Pocas horas antes, había ido a tomar un café con alguien que me pidió que no contara más de lo que me pasaba al verme los ojos hechos agua. Y agradecí caminar a su lado por las calles recién lavadas del barrio sin tener que hablar. Unas horas después, ya en la cama, recibí un mensaje. Dos de mis ángeles guardianes estaban abajo de mi ventana, queriéndose, queriéndome. Bajé por un abrazo y volví a buscar la calma, el sueño, la claridad.
En estos cuarenta días he aprendido más de mi que en muchos días y meses y años anteriores. Me he visto en los ojos de otros y he aprendido dos frases de platino: "Si no encuentras nada bello en ti, busca otro espejo" y también "no te hagas a tí lo que no permitirías que le hicieran a otro".
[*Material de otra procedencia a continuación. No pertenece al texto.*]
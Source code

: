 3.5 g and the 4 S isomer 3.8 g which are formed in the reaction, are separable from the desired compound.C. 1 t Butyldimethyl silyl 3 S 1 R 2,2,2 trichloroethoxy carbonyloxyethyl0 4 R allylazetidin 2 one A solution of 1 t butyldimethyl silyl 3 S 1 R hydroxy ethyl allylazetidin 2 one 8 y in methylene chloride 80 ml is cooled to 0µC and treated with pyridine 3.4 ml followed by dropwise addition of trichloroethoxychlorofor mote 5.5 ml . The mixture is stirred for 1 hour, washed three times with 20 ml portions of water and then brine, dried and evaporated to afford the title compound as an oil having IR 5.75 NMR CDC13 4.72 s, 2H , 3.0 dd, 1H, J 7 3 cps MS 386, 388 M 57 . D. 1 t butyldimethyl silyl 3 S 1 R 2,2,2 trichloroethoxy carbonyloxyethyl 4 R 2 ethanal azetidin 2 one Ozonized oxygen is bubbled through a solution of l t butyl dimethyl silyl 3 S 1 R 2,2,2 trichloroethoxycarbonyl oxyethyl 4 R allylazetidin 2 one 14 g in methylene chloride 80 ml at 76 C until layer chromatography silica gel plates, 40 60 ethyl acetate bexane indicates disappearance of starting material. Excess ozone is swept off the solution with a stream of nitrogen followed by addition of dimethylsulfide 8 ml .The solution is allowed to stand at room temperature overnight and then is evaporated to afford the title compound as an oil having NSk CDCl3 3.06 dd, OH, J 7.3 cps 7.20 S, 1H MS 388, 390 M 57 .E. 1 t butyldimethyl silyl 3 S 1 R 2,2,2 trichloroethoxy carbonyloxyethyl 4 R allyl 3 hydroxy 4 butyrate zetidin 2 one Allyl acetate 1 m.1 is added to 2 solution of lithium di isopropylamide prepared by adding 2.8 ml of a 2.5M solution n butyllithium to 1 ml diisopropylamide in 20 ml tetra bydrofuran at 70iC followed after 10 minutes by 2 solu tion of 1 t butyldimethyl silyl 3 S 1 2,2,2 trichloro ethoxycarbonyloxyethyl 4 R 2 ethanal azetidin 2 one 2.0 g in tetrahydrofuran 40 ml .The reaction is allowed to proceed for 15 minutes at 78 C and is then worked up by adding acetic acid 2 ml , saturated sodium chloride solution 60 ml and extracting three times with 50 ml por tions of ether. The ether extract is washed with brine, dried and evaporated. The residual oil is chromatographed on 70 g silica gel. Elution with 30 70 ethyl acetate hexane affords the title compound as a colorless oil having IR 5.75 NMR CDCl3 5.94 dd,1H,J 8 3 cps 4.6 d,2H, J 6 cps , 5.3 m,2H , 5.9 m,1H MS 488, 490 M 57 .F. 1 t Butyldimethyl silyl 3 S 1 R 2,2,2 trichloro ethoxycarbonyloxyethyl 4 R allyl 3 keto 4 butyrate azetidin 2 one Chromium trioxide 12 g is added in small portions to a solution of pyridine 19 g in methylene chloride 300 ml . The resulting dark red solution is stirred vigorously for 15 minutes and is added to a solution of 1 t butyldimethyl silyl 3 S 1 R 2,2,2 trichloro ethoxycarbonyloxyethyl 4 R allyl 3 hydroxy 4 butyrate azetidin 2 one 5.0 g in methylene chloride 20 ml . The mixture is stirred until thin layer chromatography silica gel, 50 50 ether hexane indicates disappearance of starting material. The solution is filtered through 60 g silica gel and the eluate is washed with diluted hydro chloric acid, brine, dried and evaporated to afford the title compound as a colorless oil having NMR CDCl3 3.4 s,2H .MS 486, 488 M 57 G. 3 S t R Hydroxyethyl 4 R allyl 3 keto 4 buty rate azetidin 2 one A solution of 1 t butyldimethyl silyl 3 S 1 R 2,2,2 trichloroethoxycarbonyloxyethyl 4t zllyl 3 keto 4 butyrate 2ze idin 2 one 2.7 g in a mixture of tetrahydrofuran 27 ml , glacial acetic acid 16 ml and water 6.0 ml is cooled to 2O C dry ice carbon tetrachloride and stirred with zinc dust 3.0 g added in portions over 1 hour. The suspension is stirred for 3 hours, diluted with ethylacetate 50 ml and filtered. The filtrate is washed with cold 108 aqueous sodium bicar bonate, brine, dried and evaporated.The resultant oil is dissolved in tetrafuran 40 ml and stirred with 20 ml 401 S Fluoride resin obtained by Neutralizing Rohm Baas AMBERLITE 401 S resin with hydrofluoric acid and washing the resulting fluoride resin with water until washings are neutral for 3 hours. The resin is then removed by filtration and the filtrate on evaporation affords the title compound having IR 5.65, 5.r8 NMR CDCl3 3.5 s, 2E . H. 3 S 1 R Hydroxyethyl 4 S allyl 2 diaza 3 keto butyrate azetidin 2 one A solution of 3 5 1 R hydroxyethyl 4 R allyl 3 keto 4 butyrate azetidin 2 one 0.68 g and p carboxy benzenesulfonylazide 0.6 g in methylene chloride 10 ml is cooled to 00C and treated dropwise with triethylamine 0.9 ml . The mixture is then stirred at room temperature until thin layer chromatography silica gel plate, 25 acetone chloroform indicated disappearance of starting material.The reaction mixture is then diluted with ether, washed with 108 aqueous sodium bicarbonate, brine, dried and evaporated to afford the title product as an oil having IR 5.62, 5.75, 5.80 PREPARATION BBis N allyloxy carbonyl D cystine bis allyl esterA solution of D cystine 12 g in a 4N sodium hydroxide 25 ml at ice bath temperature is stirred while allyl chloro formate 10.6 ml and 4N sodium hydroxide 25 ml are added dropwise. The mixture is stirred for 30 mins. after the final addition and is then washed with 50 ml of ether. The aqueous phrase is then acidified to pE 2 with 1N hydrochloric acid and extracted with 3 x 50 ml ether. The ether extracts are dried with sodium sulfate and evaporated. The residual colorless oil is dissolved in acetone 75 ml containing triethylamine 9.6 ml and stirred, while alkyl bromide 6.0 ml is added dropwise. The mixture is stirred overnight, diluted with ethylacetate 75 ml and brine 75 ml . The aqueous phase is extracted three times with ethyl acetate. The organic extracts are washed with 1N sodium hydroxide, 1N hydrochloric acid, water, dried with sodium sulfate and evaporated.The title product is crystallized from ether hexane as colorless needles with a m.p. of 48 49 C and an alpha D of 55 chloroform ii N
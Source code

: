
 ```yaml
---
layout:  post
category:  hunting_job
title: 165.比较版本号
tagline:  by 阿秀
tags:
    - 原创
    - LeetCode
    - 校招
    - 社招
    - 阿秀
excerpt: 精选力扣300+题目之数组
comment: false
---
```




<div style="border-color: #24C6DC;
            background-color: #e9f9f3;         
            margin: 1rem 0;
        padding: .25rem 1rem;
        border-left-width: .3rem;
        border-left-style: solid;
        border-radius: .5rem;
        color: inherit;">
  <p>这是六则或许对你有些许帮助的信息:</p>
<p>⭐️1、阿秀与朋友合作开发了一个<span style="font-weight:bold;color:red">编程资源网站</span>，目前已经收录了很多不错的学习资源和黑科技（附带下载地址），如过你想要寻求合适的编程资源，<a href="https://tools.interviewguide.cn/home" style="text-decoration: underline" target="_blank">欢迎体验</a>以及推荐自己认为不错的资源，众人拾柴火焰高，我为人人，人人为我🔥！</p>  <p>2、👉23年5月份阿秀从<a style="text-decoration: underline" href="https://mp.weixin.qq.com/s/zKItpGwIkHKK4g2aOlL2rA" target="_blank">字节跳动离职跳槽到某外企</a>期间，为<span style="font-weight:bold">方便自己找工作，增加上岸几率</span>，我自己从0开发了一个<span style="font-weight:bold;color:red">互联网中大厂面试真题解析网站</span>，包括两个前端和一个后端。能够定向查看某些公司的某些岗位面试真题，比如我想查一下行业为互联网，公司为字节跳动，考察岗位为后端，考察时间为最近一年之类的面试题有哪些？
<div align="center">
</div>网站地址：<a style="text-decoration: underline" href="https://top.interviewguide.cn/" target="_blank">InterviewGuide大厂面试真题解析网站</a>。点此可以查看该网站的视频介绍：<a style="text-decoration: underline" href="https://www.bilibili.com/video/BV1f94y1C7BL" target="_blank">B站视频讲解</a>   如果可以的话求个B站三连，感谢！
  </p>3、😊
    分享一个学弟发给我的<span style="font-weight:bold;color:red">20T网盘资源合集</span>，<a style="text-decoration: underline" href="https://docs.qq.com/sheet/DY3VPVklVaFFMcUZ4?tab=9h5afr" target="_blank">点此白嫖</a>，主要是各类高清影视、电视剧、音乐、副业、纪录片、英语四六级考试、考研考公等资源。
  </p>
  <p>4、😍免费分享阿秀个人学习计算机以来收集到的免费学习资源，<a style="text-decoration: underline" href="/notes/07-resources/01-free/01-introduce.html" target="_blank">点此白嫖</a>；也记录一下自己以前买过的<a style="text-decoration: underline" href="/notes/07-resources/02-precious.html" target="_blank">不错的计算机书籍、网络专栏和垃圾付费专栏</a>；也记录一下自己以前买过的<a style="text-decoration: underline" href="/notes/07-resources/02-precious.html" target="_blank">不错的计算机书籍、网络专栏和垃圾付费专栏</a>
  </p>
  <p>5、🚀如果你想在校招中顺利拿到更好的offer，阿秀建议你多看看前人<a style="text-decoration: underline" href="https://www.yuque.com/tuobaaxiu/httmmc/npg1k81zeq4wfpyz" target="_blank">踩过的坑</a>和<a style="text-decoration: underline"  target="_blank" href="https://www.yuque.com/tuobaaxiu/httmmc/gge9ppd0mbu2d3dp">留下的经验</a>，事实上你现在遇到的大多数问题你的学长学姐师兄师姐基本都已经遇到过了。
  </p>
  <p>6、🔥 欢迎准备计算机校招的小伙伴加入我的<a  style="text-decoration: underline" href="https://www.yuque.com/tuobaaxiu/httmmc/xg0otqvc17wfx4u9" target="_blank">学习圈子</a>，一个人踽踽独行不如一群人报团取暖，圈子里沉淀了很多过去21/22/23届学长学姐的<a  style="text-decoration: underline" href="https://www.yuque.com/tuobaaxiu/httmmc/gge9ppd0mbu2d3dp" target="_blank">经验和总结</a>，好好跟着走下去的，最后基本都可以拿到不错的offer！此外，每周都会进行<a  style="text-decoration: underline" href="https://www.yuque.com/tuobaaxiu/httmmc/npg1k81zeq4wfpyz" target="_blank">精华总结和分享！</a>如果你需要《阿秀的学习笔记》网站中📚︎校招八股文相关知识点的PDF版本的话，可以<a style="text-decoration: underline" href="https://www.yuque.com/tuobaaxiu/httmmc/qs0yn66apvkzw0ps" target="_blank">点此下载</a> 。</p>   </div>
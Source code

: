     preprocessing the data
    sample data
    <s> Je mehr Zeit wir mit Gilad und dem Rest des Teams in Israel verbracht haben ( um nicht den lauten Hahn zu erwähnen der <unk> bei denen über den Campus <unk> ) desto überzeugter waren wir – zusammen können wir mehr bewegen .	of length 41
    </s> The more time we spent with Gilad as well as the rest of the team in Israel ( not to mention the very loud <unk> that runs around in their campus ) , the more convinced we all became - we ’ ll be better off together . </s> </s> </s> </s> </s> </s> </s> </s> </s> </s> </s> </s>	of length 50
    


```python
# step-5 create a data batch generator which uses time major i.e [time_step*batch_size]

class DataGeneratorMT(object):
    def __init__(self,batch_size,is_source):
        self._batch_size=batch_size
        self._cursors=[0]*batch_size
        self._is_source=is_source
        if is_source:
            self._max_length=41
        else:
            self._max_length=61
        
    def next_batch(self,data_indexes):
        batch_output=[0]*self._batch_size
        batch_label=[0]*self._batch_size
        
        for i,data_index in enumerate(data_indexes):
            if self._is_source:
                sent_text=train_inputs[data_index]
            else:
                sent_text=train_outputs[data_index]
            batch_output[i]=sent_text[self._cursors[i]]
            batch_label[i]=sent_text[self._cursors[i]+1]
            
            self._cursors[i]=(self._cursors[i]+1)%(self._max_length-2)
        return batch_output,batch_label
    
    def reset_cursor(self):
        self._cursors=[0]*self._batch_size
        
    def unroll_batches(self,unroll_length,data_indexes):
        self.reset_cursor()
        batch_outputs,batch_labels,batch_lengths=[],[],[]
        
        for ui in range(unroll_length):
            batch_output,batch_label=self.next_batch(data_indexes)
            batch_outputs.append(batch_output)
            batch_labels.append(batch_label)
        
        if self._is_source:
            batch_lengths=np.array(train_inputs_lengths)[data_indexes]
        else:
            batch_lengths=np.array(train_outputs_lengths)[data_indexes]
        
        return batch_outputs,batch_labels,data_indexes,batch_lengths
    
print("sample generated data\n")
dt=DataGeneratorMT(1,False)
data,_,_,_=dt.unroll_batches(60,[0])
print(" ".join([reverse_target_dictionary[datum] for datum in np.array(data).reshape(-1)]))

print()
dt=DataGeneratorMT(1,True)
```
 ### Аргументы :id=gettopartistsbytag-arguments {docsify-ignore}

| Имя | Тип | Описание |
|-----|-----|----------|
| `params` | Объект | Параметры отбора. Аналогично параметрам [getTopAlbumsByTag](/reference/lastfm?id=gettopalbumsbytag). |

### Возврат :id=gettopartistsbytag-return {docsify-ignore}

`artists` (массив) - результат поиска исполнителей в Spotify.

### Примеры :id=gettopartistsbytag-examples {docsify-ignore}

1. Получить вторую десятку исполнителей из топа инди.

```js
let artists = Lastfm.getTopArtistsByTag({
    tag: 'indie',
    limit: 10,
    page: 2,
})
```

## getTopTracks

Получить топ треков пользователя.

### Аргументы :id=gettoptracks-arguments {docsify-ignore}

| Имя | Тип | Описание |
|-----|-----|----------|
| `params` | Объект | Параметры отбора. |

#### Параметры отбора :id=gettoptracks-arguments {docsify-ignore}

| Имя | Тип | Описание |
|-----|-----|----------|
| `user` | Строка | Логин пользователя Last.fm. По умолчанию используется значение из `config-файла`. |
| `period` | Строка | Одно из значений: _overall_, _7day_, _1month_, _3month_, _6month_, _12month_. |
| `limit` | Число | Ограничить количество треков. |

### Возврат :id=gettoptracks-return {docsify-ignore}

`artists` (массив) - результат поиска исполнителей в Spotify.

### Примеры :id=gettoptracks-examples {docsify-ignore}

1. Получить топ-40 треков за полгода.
Ahora el blog suena como un libro de autoayuda, pero supongo que es solamente la conciencia de crecer, de lo que se termina, de las cosas que aún no empiezan. Este post marca el inicio de otro reto mucho menos confesional y más técnico que, igual, llegará a buen puerto. No sólo porque yo lo quiero: porque tengo manos que me sostienen para llegar ahí. Esos, mis más grandes realos.